Dehydration is a very serious issue as it can lead to adverse complications, including confusion, falls, hospitalization, and death. Fluid intake balance is important especially among the elderly and people with underlying conditions affecting fluid regulation. High fluid intake is recommended for patients at risk of recurring stone formation. Therefore, monitoring fluid intake is a useful way to determine if adequate fluid has been consumed1,2. There are many reports in the literature of attempts to create systems or devices that can aide in tracking and managing fluid intake3. Unfortunately, most of these studies have not resulted in commercially available products. The bottles that are available in the market mainly target recreational athletes or health-conscious adults hoping to increase their hydration3. In this paper, we aim to determine if common commercially available water bottles are a viable solution for researchers and patients alike. We compare four commercial water bottles in terms of performance and functionality. These bottles are the HidrateSpark 34, HidrateSpark Steel5, H2O Pal6 and the Thermos Smart Lid7, as shown in Fig. 1. These were selected as they were the only four popular bottles that were (1) available to purchase in Canada and (2) had sip volume data that could be accessed via a mobile app.

Figure 1
figure 1

Images of analyzed commercial bottles: (a) HidrateSpark 34, (b) HidrateSpark Steel5, (c) H2OPal6, (d) Thermos Smart Lid7. The dashed red boxes show the location of the sensors.

Out of the aforementioned bottles, only a previous version of the HidrateSpark has been validated in research8. This study found that over a 24 h fluid intake period, the HidrateSpark bottle was accurate in measuring total intake within 3% error8. The HidrateSpark has also been used in clinical studies to monitor intake volume in kidney stone patients9. Since then, HidrateSpark has developed new bottles with different sensors. The H2OPal has been used in other research studies to track and promote fluid intake, but there is no specific study to validate its performance2,10. Plecher et al. compared several commercial bottles in terms of functionality for seniors and available information online, however they did not perform any validation on their accuracy11.

All four commercial bottles include a free proprietary application to display and store intake events that are transferred via Bluetooth. The HidrateSpark 3 and the Thermos Smart Lid have the sensors down the middle of the bottle, likely using capacitive sensors, whereas the HidrateSpark Steel and H2Opal have sensors in the base, using load or pressure sensors. The sensor locations are shown in Fig. 1 by the dashed red boxes. In the Thermos Smart Lid, the sensor does not reach the bottom of the container.

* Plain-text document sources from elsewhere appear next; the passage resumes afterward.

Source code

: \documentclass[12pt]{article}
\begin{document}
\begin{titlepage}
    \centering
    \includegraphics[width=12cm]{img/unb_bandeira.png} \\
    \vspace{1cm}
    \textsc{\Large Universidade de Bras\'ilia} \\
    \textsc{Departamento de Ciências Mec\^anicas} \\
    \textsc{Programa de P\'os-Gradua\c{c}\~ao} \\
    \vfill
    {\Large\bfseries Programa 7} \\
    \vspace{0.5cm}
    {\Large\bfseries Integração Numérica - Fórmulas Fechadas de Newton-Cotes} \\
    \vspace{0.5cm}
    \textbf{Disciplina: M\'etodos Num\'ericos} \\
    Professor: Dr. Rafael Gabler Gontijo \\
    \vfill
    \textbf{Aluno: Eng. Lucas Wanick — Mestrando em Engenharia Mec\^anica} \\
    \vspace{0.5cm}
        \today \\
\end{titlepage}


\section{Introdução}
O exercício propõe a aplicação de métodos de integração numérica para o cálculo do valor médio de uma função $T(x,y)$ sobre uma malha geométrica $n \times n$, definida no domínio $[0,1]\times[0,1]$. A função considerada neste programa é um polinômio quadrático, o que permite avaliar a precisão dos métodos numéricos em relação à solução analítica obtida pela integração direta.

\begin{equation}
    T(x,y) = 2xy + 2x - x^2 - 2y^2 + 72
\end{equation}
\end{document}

Each bottle was tested in two phases: (1) a controlled sip volume phase and (2) a free-living phase. In both phases, the results recorded by the bottle (obtained from the products’ mobile apps used on Android 11) were compared to the ground truth obtained using a 5 kg weight scale (Starfrit Electronic Kitchen Scale 93756). All bottles were calibrated before data collection using the apps. In Phase 1, sip sizes ranging from 10 to 100 mL in increments of 10 mL were measured in a random order, five times each—for a total of 50 measurements per bottle. These events were not actual drinking events by a human but were poured out so the volume of each sip could be better controlled. In this phase, the bottles were recalibrated if the sip error was larger than 50 mL and were re-paired if the app lost Bluetooth connection with the bottle. In the free-living phase, a single user drank from the bottles freely during the day, taking varying sip sizes of their choice. This phase also consisted of 50 sips over time, but not all in succession. Therefore, each bottle had a dataset of 100 measurements in total.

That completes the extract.